Start of Block
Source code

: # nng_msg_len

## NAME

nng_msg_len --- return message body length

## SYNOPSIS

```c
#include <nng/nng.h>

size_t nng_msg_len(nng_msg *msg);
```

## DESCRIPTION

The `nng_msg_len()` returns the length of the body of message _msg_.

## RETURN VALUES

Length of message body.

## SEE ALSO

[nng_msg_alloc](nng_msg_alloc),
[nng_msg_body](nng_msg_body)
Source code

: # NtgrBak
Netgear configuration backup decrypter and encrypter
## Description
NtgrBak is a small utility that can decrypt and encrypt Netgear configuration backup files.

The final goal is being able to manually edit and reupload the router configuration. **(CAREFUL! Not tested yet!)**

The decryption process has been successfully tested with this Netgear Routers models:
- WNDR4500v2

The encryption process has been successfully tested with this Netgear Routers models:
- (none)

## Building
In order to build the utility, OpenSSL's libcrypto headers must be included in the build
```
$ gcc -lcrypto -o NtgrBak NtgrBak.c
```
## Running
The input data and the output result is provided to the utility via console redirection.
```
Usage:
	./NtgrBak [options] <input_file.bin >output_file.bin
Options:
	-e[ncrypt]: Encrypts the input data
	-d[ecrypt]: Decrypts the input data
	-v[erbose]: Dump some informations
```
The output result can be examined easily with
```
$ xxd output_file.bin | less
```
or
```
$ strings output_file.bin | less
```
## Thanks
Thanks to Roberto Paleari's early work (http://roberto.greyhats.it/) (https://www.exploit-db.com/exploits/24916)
End of Block
WHAT TO DO:
Show me every line of the entries above that holds "message".

THE ANSWER:
nng_msg_len --- return message body length
The `nng_msg_len()` returns the length of the body of message _msg_.
Length of message body.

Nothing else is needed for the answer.